"Let him alone," cried Wheaton, now close at hand; but Raridan still held to the strap at the throat of the plunging horse.

The rider sat up straight on his horse and his revolver barked into the night twice in sharp succession, the sounds crashing against the house, and the flashes lighting up the struggling horse and rider, and Raridan, clutching at the bridle. Raridan's hold loosened at the first shot, and as the second echoed into the night, the horse leaped free, running madly down the road, past Bishop Delafield, who was coming rapidly toward the house. Wheaton and Saxton met in the driveway where Raridan had fallen. The flying horse could be heard pounding down the hard road.

"Warry, Warry!" called Saxton, on his knees by his friend. "Hold the lantern," he said to Wheaton. "He's hurt." Raridan said nothing, but lay very still, moaning.

"Who's hurt?" asked the bishop coming up. Saxton had recovered his own lantern as he ran from the house. It was still burning and Wheaton turned up the wick. The three men bent over Raridan, who lay as he had fallen.

"We must get him inside," said Saxton. "The horse knocked him down."

The bishop bent over and put his arms under Raridan; and gathering him up as if the prone man had been a child, he carried him slowly toward the house. Wheaton started ahead with the lantern, but Saxton snatched it from him and ran through the doors into the hall, and back to the dining-room.

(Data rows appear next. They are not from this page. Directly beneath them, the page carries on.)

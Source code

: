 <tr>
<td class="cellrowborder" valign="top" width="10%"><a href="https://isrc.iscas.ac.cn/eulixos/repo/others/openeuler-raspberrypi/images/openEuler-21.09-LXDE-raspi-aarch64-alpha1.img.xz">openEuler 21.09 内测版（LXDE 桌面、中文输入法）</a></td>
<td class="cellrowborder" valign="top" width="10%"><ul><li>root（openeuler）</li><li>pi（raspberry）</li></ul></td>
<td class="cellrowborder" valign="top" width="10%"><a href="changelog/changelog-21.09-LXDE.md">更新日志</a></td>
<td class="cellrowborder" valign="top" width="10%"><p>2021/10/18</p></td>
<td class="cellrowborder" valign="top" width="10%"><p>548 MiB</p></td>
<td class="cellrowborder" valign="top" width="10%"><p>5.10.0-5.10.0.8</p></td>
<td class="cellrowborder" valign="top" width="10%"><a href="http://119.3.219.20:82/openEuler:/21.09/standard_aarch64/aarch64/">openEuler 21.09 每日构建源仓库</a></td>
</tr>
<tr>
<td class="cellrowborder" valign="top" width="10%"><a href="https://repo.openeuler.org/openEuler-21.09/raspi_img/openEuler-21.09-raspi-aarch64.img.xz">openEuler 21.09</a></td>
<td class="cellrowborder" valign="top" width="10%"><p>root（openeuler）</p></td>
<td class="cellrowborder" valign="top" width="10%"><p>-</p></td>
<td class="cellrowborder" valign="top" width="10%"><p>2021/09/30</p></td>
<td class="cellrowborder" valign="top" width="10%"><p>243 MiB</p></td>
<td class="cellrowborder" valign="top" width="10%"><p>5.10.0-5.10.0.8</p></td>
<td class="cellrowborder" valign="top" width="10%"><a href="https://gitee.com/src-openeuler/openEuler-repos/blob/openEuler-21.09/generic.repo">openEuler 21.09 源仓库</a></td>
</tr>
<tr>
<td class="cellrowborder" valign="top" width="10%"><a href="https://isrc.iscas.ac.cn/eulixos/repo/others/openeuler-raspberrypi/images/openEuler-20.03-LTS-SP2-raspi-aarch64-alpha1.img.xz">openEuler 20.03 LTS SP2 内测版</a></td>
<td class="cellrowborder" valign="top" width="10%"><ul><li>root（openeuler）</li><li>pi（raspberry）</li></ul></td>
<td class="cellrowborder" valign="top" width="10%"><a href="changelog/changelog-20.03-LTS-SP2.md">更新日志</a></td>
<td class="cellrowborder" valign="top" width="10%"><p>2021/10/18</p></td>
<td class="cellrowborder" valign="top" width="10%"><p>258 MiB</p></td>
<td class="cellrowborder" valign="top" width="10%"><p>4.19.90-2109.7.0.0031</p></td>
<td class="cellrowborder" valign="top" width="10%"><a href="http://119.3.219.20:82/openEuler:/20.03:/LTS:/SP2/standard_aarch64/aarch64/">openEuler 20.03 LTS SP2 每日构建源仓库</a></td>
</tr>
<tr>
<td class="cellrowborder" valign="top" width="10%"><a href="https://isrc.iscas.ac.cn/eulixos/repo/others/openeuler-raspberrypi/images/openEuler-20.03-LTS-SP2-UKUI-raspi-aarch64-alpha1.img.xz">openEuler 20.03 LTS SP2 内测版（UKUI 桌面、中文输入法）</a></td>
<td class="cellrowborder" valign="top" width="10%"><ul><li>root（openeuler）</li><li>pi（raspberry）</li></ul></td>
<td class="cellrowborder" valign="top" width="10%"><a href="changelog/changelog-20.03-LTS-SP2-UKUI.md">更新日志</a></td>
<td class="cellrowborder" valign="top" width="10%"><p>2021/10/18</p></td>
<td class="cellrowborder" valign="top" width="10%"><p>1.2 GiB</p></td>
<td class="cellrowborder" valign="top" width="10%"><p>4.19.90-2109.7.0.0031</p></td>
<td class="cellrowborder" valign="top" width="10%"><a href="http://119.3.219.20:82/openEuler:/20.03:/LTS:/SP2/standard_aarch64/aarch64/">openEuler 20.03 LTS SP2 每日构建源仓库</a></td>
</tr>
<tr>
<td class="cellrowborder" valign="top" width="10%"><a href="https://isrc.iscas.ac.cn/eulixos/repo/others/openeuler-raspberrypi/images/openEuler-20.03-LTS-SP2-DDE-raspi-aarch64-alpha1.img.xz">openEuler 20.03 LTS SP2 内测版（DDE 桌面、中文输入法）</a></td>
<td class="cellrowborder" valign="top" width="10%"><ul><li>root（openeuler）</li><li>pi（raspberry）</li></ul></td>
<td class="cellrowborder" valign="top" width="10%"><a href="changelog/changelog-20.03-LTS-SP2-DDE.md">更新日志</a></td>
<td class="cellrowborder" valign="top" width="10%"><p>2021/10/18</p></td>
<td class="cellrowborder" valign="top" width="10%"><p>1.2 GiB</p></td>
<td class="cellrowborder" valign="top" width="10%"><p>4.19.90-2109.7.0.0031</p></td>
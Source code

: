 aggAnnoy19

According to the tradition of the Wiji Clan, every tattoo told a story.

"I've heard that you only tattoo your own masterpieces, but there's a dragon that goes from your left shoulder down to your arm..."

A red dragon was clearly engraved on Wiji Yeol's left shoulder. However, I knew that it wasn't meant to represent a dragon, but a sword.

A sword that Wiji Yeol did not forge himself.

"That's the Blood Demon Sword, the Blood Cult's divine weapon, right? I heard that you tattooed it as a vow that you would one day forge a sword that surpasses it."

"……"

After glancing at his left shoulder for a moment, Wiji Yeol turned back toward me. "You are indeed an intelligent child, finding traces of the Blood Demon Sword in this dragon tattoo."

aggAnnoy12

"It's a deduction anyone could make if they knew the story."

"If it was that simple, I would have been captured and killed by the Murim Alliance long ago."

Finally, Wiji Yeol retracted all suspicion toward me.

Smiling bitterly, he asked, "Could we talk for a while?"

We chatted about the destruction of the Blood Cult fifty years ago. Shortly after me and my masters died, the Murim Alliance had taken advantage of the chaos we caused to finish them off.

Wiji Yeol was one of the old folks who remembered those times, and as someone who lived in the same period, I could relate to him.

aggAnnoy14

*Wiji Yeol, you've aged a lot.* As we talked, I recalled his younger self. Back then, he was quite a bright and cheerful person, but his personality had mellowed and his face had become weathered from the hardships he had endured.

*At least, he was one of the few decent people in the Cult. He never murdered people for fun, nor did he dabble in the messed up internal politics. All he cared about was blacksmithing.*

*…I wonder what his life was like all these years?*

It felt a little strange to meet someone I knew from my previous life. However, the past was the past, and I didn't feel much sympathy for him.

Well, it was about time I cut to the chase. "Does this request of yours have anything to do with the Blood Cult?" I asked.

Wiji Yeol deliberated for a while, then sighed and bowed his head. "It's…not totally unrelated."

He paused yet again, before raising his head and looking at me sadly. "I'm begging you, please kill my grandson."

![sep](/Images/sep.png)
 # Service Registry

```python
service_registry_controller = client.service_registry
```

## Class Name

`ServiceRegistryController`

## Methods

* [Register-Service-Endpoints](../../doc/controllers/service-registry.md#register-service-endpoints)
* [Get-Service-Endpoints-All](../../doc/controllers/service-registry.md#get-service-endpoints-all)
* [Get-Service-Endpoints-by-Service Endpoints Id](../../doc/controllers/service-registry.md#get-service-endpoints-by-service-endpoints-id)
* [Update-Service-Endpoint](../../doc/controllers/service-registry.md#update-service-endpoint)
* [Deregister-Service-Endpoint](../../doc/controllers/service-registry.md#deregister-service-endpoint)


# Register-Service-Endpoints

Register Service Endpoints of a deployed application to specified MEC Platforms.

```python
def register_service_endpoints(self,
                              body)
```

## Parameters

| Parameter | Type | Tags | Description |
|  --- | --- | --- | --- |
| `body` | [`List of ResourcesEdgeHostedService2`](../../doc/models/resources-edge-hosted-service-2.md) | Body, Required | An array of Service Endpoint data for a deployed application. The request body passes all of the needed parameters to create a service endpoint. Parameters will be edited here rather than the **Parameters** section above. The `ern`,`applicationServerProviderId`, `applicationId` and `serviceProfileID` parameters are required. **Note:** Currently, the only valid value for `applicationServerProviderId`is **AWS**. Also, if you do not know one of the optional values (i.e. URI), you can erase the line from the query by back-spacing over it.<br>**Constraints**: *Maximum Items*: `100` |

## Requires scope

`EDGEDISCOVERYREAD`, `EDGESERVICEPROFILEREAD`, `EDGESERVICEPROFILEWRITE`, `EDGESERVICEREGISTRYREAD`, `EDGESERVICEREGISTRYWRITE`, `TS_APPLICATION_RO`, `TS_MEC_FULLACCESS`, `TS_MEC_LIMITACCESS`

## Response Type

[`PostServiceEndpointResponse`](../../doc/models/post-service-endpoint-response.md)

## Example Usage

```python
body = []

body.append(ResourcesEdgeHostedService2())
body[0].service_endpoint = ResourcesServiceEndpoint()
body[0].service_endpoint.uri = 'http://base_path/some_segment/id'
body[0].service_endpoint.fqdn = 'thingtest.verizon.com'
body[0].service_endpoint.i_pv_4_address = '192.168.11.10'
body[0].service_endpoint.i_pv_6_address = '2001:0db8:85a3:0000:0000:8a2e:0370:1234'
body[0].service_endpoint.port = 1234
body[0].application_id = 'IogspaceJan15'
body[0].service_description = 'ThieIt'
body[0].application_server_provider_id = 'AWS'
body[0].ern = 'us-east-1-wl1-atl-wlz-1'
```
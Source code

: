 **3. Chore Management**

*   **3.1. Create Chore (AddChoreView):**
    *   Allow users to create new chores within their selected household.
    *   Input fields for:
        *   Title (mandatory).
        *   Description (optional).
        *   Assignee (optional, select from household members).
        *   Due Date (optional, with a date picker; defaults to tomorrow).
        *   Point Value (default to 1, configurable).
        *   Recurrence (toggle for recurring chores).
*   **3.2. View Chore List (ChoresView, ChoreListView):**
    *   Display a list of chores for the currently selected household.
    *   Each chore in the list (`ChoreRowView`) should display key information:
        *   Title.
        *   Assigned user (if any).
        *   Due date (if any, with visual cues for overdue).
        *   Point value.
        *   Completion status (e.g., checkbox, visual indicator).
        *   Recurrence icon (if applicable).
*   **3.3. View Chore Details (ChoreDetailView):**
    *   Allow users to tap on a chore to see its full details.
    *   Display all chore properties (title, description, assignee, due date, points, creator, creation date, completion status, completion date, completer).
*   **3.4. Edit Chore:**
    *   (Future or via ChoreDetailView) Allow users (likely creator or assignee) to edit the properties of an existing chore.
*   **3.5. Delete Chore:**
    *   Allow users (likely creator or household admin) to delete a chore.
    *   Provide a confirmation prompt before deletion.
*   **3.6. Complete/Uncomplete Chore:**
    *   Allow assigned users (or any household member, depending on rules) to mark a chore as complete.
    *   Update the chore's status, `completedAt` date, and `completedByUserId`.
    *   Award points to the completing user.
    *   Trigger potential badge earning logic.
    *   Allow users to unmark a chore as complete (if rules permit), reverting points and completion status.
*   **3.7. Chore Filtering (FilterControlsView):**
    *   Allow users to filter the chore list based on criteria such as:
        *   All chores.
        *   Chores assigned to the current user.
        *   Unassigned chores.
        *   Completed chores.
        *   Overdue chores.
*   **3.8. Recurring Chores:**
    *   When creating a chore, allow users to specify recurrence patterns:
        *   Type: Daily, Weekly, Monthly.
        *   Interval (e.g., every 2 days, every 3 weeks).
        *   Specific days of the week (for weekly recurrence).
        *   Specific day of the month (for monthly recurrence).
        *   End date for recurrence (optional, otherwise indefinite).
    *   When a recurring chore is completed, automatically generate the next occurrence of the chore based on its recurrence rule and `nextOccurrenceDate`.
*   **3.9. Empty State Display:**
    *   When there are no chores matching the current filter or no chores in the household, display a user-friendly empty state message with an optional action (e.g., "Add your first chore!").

"Come in here," he called, and the old bishop followed, bearing Raridan carefully in his great arms. The others helped him to place his burden on the long table at which, in Poindexter's day, many light-hearted companies had gathered. They peered down upon him in the lantern light.

"We must get a doctor quick," said Saxton, half turning to go.

"He's badly hurt," said the old man. There was a dark stain on his coat where Raridan had lain against him. He tore open Raridan's shirt and thrust his hand underneath; and when he drew it out, shaking his gray head, it had touched something wet. Wheaton came with a pail of water, pumped by the windmill into a trough at the rear of the house. He had broken the thin ice with his hands.